Task brief> Scan the entries that follow for the word "small", then report every line in which it appears.

Extracted entries>
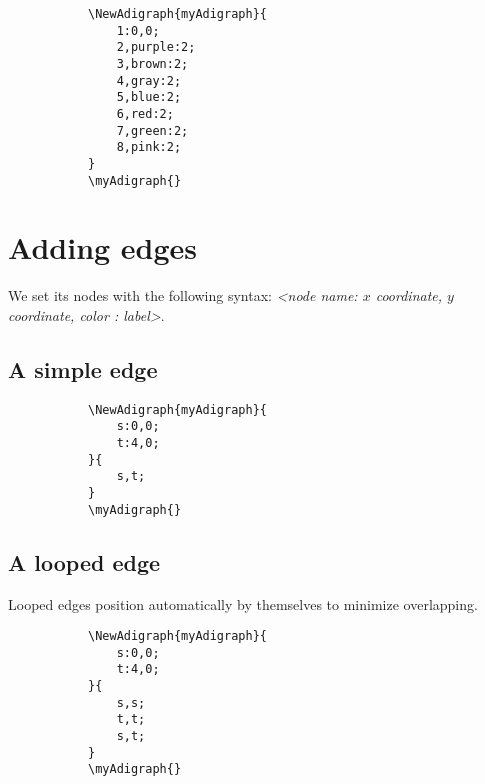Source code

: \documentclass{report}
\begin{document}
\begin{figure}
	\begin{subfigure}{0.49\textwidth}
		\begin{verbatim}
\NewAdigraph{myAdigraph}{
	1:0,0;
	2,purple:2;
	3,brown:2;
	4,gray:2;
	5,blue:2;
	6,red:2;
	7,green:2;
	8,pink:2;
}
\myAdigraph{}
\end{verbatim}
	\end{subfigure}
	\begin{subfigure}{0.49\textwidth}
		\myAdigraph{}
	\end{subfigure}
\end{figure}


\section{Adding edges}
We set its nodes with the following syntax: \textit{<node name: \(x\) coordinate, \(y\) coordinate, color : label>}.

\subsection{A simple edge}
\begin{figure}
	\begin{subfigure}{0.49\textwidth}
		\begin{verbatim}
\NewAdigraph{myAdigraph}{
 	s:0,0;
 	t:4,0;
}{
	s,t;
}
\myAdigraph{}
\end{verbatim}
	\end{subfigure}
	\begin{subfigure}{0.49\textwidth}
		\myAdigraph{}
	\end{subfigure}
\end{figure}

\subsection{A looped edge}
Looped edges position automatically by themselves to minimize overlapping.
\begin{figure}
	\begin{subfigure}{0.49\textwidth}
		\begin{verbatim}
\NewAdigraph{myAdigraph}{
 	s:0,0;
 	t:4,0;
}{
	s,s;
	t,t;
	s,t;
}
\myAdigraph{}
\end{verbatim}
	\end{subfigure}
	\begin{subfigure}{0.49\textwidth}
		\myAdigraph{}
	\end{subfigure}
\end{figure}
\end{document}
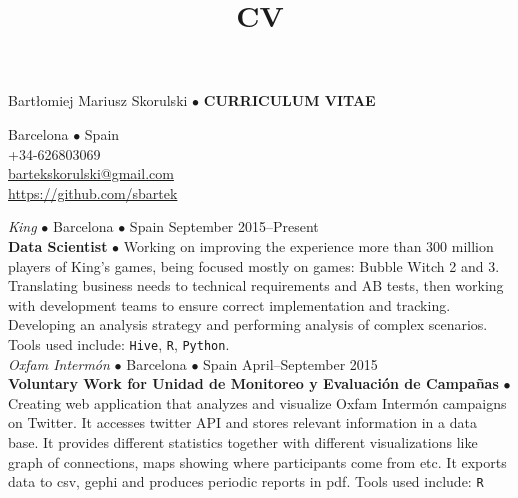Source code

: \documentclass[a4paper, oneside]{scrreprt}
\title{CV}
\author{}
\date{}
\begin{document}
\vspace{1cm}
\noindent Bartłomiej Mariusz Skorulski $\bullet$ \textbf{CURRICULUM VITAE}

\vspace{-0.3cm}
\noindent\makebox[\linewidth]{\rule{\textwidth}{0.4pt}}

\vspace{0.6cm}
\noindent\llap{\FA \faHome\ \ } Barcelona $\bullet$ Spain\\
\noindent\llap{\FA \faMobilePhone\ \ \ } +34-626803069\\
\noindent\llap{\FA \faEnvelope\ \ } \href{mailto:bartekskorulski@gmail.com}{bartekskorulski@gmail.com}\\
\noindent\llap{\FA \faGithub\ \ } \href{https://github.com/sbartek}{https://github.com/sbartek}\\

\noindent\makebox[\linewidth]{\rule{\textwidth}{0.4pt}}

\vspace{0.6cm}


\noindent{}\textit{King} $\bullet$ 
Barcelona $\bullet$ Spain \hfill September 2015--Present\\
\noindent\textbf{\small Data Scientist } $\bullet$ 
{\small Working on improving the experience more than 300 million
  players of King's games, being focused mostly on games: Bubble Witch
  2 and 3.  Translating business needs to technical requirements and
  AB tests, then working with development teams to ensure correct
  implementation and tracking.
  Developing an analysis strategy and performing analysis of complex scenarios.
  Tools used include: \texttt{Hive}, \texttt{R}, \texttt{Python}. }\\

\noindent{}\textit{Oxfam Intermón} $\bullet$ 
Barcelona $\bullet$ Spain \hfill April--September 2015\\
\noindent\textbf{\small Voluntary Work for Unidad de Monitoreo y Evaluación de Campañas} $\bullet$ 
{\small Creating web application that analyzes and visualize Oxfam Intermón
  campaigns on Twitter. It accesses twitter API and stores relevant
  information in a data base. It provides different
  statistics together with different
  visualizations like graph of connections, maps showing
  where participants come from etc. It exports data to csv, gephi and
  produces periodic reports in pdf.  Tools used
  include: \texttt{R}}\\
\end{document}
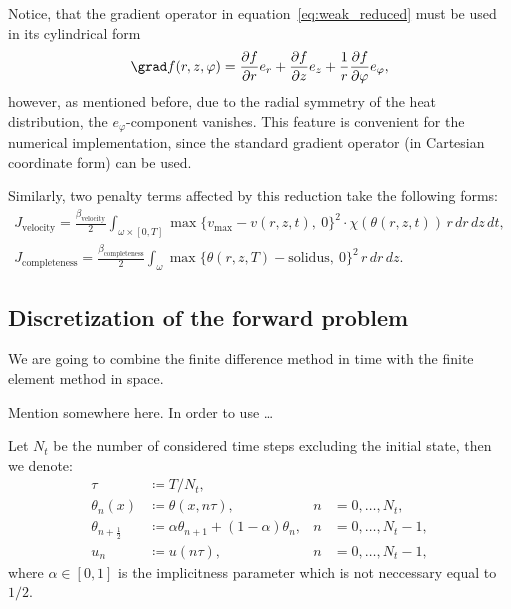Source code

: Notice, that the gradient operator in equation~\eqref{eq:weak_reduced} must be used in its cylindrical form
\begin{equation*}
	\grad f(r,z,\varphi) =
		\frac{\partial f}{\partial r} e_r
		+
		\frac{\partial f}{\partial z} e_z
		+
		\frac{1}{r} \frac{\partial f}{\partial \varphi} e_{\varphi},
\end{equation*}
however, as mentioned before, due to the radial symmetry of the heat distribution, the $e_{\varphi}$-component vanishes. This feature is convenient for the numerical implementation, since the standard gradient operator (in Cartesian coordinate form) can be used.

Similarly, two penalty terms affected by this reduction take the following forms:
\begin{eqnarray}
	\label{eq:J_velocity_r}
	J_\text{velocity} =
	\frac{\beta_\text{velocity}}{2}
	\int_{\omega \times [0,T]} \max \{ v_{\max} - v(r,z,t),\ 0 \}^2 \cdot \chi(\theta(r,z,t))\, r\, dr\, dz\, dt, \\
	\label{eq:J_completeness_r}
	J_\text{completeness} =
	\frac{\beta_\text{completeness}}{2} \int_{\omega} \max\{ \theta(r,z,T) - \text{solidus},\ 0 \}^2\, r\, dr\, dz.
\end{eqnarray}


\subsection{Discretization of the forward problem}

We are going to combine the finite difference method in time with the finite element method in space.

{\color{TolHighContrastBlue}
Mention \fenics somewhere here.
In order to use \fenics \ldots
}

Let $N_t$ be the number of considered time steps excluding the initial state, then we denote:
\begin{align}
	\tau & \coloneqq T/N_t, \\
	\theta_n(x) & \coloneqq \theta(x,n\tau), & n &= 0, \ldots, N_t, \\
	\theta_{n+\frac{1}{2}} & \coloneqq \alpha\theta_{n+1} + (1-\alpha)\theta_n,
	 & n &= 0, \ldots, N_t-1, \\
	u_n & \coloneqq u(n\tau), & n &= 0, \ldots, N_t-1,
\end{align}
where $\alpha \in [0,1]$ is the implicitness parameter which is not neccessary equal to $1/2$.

Answer space>
\noindent\textbf{\small Data Scientist } $\bullet$ 
{\small Working on improving the experience more than 300 million
\noindent\textbf{\small Voluntary Work for Unidad de Monitoreo y Evaluación de Campañas} $\bullet$ 
{\small Creating web application that analyzes and visualize Oxfam Intermón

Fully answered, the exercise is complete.